Wednesday, 16 July 2014

progress

This post takes me over the halfway point of my self-imposed challenge. I've managed to write and post something every day for sixteen days so far, even when I've been crazy busy or sick or apathetic. Even if it's just a couple of lines, something's gone up.

I think... I think... it's working.

I started doing this because inspiration has been so fleeting and elusive lately. I've just found myself staring at empty pages or half-formed sentences or bare ghosts of an idea going, "No. Everything in my head is bad right now. I'm just going to put this away and come back to it." And then I come back to it and it looks even worse and I give up on the idea altogether.

Last week, keeping this going was really, really tough. Most days I just posted a few placeholder sentences to stop the project dying. Sometimes that was because I was ridiculously busy and didn't have time to write anything longer or more in-depth, but mostly the placeholder posts followed hours of trying to come up with something interesting, writing and deleting the same sentence half a dozen times, having ideas and rejecting them, looking around my room or my office or my memories for anything that I might be able to wrap up in a nice little word package and drop into Blogger.

Suddenly I had no stories. Everything was too dull, or too personal, or couldn't stand on its own without fourteen pages of back history. I had one thought that I couldn't expand, or hundreds of thoughts that I couldn't cut down. The blank page and I were stuck in psychological warfare. I would try to trick it by writing three different posts at once, and it would mock me every time I pressed the backspace key and then give me a migraine.

Something changed at the weekend. I have no great revelations to share, no moment where I understood what the problem was, and I'm certainly not claiming the quality is any better. But for some reason, it got easier to think in stories. I didn't have to stare at the blank page because I already knew what I was planning to write before I got to it.

It's more than that, though. I've remembered what it feels like to want to write. For some time now "wanting to write" has meant "I wish I could remember how the fuck I used to do this" rather than having a story to tell or anything specific to say, but for the last few days I've been actually excited about it. I sit in front of a computer and instead of listlessly clicking through page after page of time-consuming nothing online, I think, "Hey, I could write!" And then I do, and it's easy, and I like it. I've stopped pre-judging my ideas based on how other people might react to the subject matter; people will either like the thoughts in my head or they won't, and I think I'm just about comfortable with that again. I'm just writing because that's what I do, because that's who I am and how I work and when I can't do it I just don't feel right.
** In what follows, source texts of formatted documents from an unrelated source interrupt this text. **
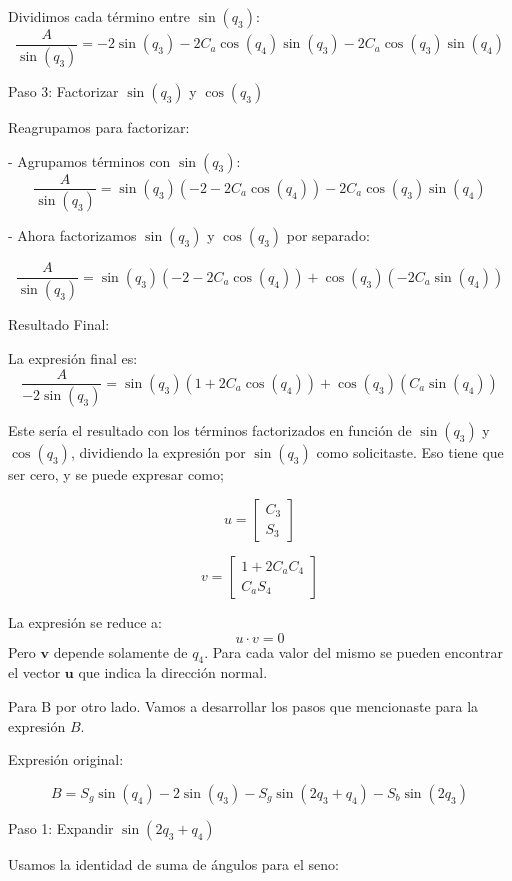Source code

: \documentclass[a4paper,12pt]{article}
\begin{document}
Dividimos cada término entre \(\sin(q_3)\):
\[
\frac{A}{\sin(q_3)} = -2\sin(q_3) - 2C_a \cos(q_4)\sin(q_3) - 2C_a \cos(q_3)\sin(q_4)
\]

Paso 3: Factorizar \(\sin(q_3)\) y \(\cos(q_3)\)

Reagrupamos para factorizar:

- Agrupamos términos con \(\sin(q_3)\):
\[
\frac{A}{\sin(q_3)} = \sin(q_3)(-2 - 2C_a \cos(q_4)) - 2C_a \cos(q_3)\sin(q_4)
\]

- Ahora factorizamos \(\sin(q_3)\) y \(\cos(q_3)\) por separado:

\[
\frac{A}{\sin(q_3)} = \sin(q_3)(-2 - 2C_a \cos(q_4)) + \cos(q_3)(-2C_a \sin(q_4))
\]

Resultado Final:

La expresión final es:
\[
\frac{A}{-2\sin(q_3)} = \sin(q_3)(1 + 2C_a \cos(q_4)) + \cos(q_3)(C_a \sin(q_4))
\]

Este sería el resultado con los términos factorizados en función de \(\sin(q_3)\) y \(\cos(q_3)\), dividiendo la expresión por \(\sin(q_3)\) como solicitaste.
Eso tiene que ser cero, y se puede expresar como;

\begin{equation}
    u =
    \begin{bmatrix}
        C_3\\
        S_3
    \end{bmatrix}
\end{equation}

\begin{equation}
    v =
    \begin{bmatrix}
        1 + 2C_aC_4\\
        C_aS_4
    \end{bmatrix}
\end{equation}

La expresión se reduce a:
\[u \cdot v = 0\]
Pero $\mathbf{v}$ depende solamente de $q_4$. Para cada valor del mismo
se pueden encontrar el vector $\mathbf{u}$ que indica la dirección normal.

Para B por otro lado.
Vamos a desarrollar los pasos que mencionaste para la expresión \( B \).

 Expresión original:

\[
B = S_g \sin(q_4) - 2\sin(q_3) - S_g \sin(2q_3 + q_4) - S_b \sin(2q_3)
\]

 Paso 1: Expandir \(\sin(2q_3 + q_4)\)

Usamos la identidad de suma de ángulos para el seno:
\end{document}
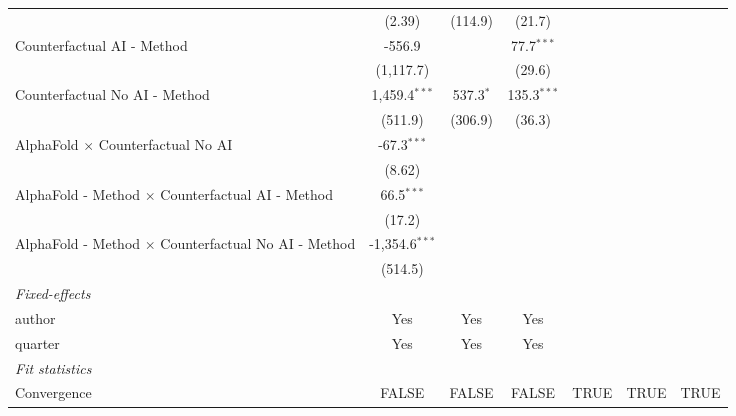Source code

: \begin{tabular}{lcccccc}
                                                              & (2.39)           & (114.9)     & (21.7)         &      &      &   \\   
   Counterfactual AI - Method                                 & -556.9           &             & 77.7$^{***}$   &      &      &   \\   
                                                              & (1,117.7)        &             & (29.6)         &      &      &   \\   
   Counterfactual No AI - Method                              & 1,459.4$^{***}$  & 537.3$^{*}$ & 135.3$^{***}$  &      &      &   \\   
                                                              & (511.9)          & (306.9)     & (36.3)         &      &      &   \\   
   AlphaFold $\times$ Counterfactual No AI                    & -67.3$^{***}$    &             &                &      &      &   \\   
                                                              & (8.62)           &             &                &      &      &   \\   
   AlphaFold - Method $\times$ Counterfactual AI - Method     & 66.5$^{***}$     &             &                &      &      &   \\   
                                                              & (17.2)           &             &                &      &      &   \\   
   AlphaFold - Method $\times$ Counterfactual No AI - Method  & -1,354.6$^{***}$ &             &                &      &      &   \\   
                                                              & (514.5)          &             &                &      &      &   \\   
   \midrule
   \emph{Fixed-effects}\\
   author                                                     & Yes              & Yes         & Yes            &      &      & \\  
   quarter                                                    & Yes              & Yes         & Yes            &      &      & \\  
   \midrule
   \emph{Fit statistics}\\
   Convergence                                                &FALSE             & FALSE       & FALSE          & TRUE & TRUE & TRUE\\  

\end{tabular}
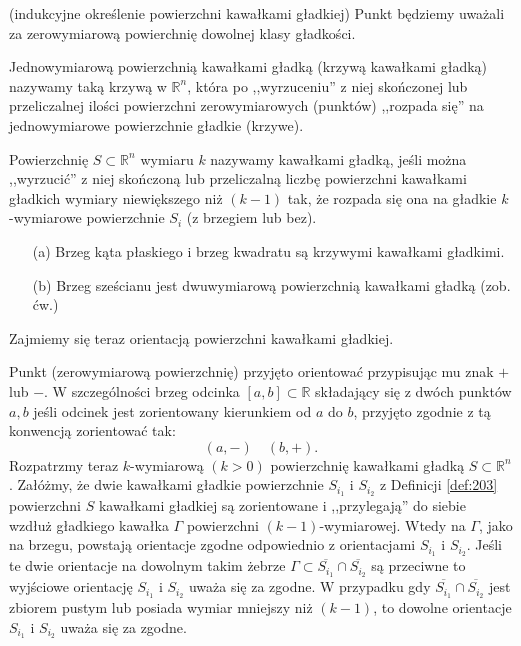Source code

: \documentclass[leqno]{article}
\begin{document}
\begin{justify}
\begin{defn}
    (indukcyjne określenie powierzchni kawałkami gładkiej)
    Punkt będziemy uważali za zerowymiarową powierchnię dowolnej klasy gładkości.

    Jednowymiarową powierzchnią kawałkami gładką (krzywą kawałkami gładką) nazywamy taką krzywą w $\mathbb{R}^n$, która po ,,wyrzuceniu'' z niej 
    skończonej lub przeliczalnej ilości powierzchni zerowymiarowych (punktów) ,,rozpada się'' na jednowymiarowe powierzchnie gładkie (krzywe).

    Powierzchnię $S \subset \mathbb{R}^n$ wymiaru $k$ nazywamy kawałkami gładką, jeśli można ,,wyrzucić'' z niej skończoną lub 
    przeliczalną liczbę powierzchni kawałkami gładkich wymiary niewiększego niż $(k-1)$ tak, że rozpada się ona na gładkie $k$-wymiarowe powierzchnie $S_i$ (z brzegiem lub bez).
\end{defn}

\begin{ex}
    \begin{itemize}
        \item [(a)] Brzeg kąta płaskiego i brzeg kwadratu są krzywymi kawałkami gładkimi.
        \item [(b)] Brzeg sześcianu jest dwuwymiarową powierzchnią kawałkami gładką (zob. ćw.)
    \end{itemize}
\end{ex}

Zajmiemy się teraz orientacją powierzchni kawałkami gładkiej.

Punkt (zerowymiarową powierzchnię) przyjęto orientować przypisując mu znak $+$ lub $-$. 
W szczególności brzeg odcinka $[a,b] \subset \mathbb{R}$ składający się z dwóch punktów $a,b$ jeśli odcinek jest zorientowany kierunkiem od $a$ do $b$, przyjęto zgodnie 
z tą konwencją zorientować tak:
\[
    (a, -) \quad (b, +).
\]
Rozpatrzmy teraz $k$-wymiarową $(k > 0)$ powierzchnię kawałkami gładką $S \subset \mathbb{R}^n$.
Załóżmy, że dwie kawałkami gładkie powierzchnie $S_{i_1}$ i $S_{i_2}$ z Definicji \ref{def:203} powierzchni $S$ kawałkami 
gładkiej są zorientowane i ,,przylegają'' do siebie wzdłuż gładkiego kawałka $\Gamma$ powierzchni $(k-1)$-wymiarowej.
Wtedy na $\Gamma$, jako na brzegu, powstają orientacje zgodne odpowiednio z orientacjami $S_{i_1}$ i $S_{i_2}$.
Jeśli te dwie orientacje na dowolnym takim żebrze $\Gamma \subset \overline{S_{i_1}} \cap \overline{S_{i_2}}$ są przeciwne 
to wyjściowe orientację $S_{i_1}$ i $S_{i_2}$ uważa się za zgodne.
W przypadku gdy $\overline{S_{i_1}} \cap \overline{S_{i_2}}$ jest zbiorem pustym lub posiada wymiar mniejszy niż $(k-1)$, to dowolne orientacje
$S_{i_1}$ i $S_{i_2}$ uważa się za zgodne.


\end{justify}
\end{document}
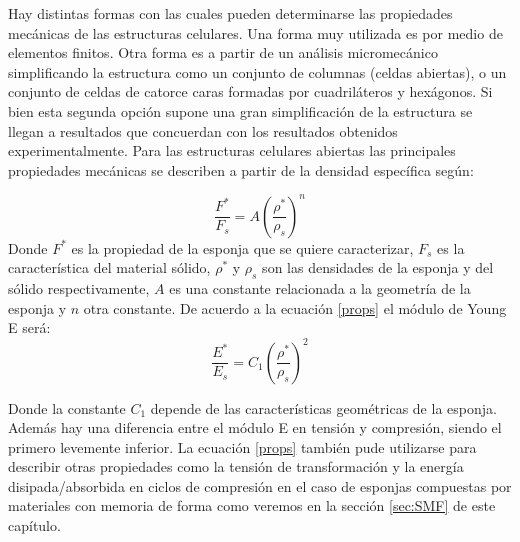 \documentclass[a4paper,12pt,fleqn,twoside,openany]{book}
\begin{document}
Hay distintas formas con las cuales pueden determinarse las propiedades mecánicas de las estructuras celulares. Una forma muy utilizada es por medio 
de elementos finitos. Otra forma
es a partir de un análisis micromecánico simplificando la estructura como un conjunto de columnas (celdas abiertas), o un conjunto de celdas de catorce caras formadas por cuadriláteros y hexágonos. Si bien esta segunda opción supone una gran simplificación de la estructura se llegan a resultados que concuerdan con los 
resultados obtenidos experimentalmente. Para las estructuras celulares abiertas las principales propiedades mecánicas se describen a partir de la densidad específica \cite{duering} según:

\begin{equation}
\frac{F^*}{F_s}=A \left(\frac{\rho^*}{\rho_s}\right)^n \label{props} 
\end{equation}
Donde $F^*$ es la propiedad de la esponja que se quiere caracterizar, $F_s$ es la característica del material sólido, $\rho^*$ y $\rho_s$ son las 
densidades de la esponja y del sólido respectivamente, $A$ es una constante relacionada a la geometría de la esponja y $n$ otra constante. De acuerdo 
a la ecuación \ref{props} el módulo de Young E \cite{duering} será:
\begin{equation}
\frac{E^*}{E_s}=C_1 \left(\frac{\rho^*}{\rho_s}\right)^2 \label{propsE}  
\end{equation}

Donde la constante $C_1$ depende de las características geométricas de la esponja. 
Además hay una diferencia entre el módulo E en tensión y compresión, siendo el primero levemente inferior. La ecuación \ref{props} también pude utilizarse 
para describir otras propiedades como la tensión de transformación y la energía disipada/absorbida en ciclos de compresión en el caso de esponjas 
compuestas por materiales con memoria de forma como veremos en la sección \ref{sec:SMF} de este capítulo. 

\end{document}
I'm not quite there yet. I know that if I stopped doing the challenge it would still be really hard to motivate myself, and for that reason I might carry this thing on past July. I have a lot of work to do before I really feel comfortable communicating with a lot of people publicly, or before I'm able to write fiction again. That's OK. Right now I'm just struck by how amazingly fucking good it feels to see myself writing and think, Hey, I remember you.